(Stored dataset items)
-*-
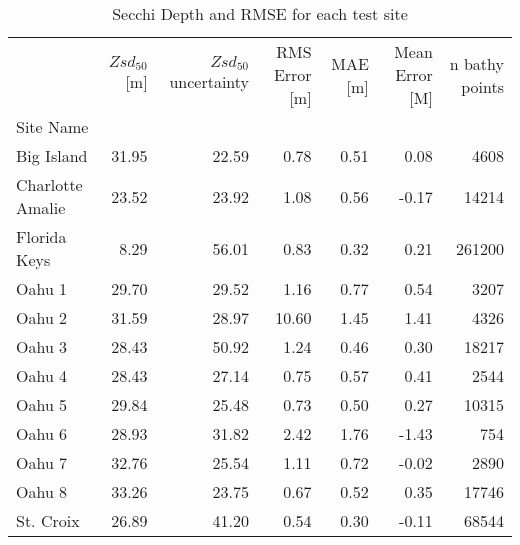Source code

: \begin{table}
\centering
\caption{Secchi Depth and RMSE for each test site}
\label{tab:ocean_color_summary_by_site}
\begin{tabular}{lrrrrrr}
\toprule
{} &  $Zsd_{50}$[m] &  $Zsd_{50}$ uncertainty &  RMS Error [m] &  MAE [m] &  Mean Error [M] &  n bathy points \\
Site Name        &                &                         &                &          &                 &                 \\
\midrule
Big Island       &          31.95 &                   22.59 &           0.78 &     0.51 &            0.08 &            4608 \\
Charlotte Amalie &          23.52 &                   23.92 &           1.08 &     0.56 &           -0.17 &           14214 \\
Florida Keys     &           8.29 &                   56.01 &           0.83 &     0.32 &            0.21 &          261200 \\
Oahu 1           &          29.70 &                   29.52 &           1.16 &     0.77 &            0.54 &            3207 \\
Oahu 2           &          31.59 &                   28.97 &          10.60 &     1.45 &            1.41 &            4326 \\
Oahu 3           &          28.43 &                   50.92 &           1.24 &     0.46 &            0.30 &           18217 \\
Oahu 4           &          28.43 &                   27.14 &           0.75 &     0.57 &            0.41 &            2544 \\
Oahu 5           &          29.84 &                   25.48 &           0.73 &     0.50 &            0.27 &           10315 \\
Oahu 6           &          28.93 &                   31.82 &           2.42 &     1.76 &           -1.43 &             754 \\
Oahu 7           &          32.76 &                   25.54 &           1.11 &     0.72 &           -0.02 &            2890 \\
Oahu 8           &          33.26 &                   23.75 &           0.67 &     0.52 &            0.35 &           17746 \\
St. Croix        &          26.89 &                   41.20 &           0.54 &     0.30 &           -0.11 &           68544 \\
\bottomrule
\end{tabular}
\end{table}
-*-
(WHAT TO DO) Every line of the records above should be copied exactly, while the pictures are left behind.

(EXERCISE ANSWER)
Source code

: \begin{table}
\centering
\caption{Secchi Depth and RMSE for each test site}
\label{tab:ocean_color_summary_by_site}
\begin{tabular}{lrrrrrr}
\toprule
{} &  $Zsd_{50}$[m] &  $Zsd_{50}$ uncertainty &  RMS Error [m] &  MAE [m] &  Mean Error [M] &  n bathy points \\
Site Name        &                &                         &                &          &                 &                 \\
\midrule
Big Island       &          31.95 &                   22.59 &           0.78 &     0.51 &            0.08 &            4608 \\
Charlotte Amalie &          23.52 &                   23.92 &           1.08 &     0.56 &           -0.17 &           14214 \\
Florida Keys     &           8.29 &                   56.01 &           0.83 &     0.32 &            0.21 &          261200 \\
Oahu 1           &          29.70 &                   29.52 &           1.16 &     0.77 &            0.54 &            3207 \\
Oahu 2           &          31.59 &                   28.97 &          10.60 &     1.45 &            1.41 &            4326 \\
Oahu 3           &          28.43 &                   50.92 &           1.24 &     0.46 &            0.30 &           18217 \\
Oahu 4           &          28.43 &                   27.14 &           0.75 &     0.57 &            0.41 &            2544 \\
Oahu 5           &          29.84 &                   25.48 &           0.73 &     0.50 &            0.27 &           10315 \\
Oahu 6           &          28.93 &                   31.82 &           2.42 &     1.76 &           -1.43 &             754 \\
Oahu 7           &          32.76 &                   25.54 &           1.11 &     0.72 &           -0.02 &            2890 \\
Oahu 8           &          33.26 &                   23.75 &           0.67 &     0.52 &            0.35 &           17746 \\
St. Croix        &          26.89 &                   41.20 &           0.54 &     0.30 &           -0.11 &           68544 \\
\bottomrule
\end{tabular}
\end{table}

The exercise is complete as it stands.